Chelsea Green started off as a generalist, but they now publish books on “the politics and practice of sustainable living” and are firmly entrenched as a valued member of their community. Baldwin emphasized that it wasn’t only being niche that helped them grow, but realizing the importance of publishing with a mission – an overarching principal that pulls the company forward.

“We saw 7% growth over 2008 last year in an industry that is flat or down, so something (our community focus, newsletters, etc.) is paying off,” noted Baldwin.

Rebecca Smart, President and Managing Director of Osprey Publishing, the largest specialist military history publisher in the world, noted, “Why not do something that’s not even about content?”

Because their niche is such an enthusiastic one, their authors are “willing to do things for not much money.” Beyond their books, Osprey also partners with different organizations to provide services and products resulting in what she called a “shared risk”. Their partnership with Slitherine Software Ltd. saw them entering the gaming arena with Field of Glory,  the rules for which “are rapidly becoming the standard in ancient and medieval miniature wargaming.”

Reid Tracy, President and CEO of Hay House, noted that they have sold 50 million books: “50 million lives changed.” Thanks to their focus on the self-empowerment niche and a variety of non-book-related events, they boast an email database with over 1 million names; 700,000 listeners to HayHouseRadio.com every month; and 20,000 members of their Wisdom Community who pay $4/month for exclusive content, including access to the radioshow archives, as well as receiving discounts on books and events.

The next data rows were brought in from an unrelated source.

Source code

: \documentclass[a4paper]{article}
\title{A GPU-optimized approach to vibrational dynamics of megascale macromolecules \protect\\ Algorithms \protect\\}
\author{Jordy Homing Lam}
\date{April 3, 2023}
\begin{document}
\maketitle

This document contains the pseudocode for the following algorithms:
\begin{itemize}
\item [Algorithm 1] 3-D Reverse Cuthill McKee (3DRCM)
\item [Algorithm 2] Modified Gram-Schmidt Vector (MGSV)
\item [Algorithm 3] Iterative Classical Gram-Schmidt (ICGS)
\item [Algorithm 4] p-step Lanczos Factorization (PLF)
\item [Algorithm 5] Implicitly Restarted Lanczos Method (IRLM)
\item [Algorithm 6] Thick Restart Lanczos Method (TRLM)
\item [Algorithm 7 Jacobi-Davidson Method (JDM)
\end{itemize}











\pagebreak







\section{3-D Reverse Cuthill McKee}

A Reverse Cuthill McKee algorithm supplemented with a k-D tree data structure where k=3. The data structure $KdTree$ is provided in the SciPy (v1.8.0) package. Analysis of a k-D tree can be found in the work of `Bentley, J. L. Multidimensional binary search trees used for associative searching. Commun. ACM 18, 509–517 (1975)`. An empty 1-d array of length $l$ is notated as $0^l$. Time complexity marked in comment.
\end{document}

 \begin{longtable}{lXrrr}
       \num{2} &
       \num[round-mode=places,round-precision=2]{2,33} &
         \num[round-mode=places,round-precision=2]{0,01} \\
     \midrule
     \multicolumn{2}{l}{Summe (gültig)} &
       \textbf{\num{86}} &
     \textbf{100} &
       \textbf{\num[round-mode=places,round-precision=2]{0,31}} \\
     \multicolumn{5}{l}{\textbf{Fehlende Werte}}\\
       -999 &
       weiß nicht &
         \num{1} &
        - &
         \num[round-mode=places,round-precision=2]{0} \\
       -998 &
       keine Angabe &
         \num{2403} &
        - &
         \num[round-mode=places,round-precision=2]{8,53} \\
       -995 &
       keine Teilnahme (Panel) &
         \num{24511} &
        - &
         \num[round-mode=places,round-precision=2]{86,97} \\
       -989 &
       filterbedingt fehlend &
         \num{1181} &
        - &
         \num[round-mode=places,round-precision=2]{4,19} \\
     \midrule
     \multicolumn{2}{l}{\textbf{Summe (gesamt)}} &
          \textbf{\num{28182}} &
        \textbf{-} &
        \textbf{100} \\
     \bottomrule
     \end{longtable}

The examples offered by these publishers show that being a hyper-targeted brand is incredibly powerful. And you can’t really argue with the results.

Marian Schembari digs social media and books. Usually at the same time.

6 thoughts on “Is Niche the Key to Publishing Survival?

  1. Michael Smith

    Whether we say “niche” or “focus”, the term is one of three business models classically defined in marketing theory. The others being “differentiation” and “price” (or more specifically low price).

    Whenever I have worked with publishers I have been struck by the breadth of portfolio (particularly book publishers) and this is often to do with filling a pipeline to deliver a revenue stream. Whilst creating a vibrant and dynamic working atmosphere, such an approach also creates significant management problems.

    Specifically, a broad portfolio tends to create a broad marketing reach which makes it extremely difficult to focus limited sales and marketing resources effectively. Especially when for most publishers, the real margins on individual titles can be horrendously slender.

    Today online, customers are looking for focus on what matters to them, rather than, say, a publisher’s range. So it is an advantage to have a focused or niche businesss which makes for a logical and contiguous experience.

    Once reputation is created and a brand experience developed, issues such as effective and profitable pricing become easier. Because if value is evident, pricing becomes irrelevant.

    Unfortunately, many publishers remain trapped in the cash generation treadmill which means they have to continue to produce output in order to keep going. Without a strategic step back, this approach leads to a “blunderbus” approach of peppering the market in the hope for a return.

    While it is true that this method has worked for many years, we are now seeing the sign of it beginning to fail. The reason for this, I would argue, is because a reliance on the book trade – a generic and unfocused machine – has resulted in many publishers being out of touch with who actually reads their books.

    A focused business, with strong end-user knowledge and a good database will ultimately be a more robust business than that which has no focus and which ends up trying to compete on price to stay afloat. And who, at the end of the day, wants price buyers?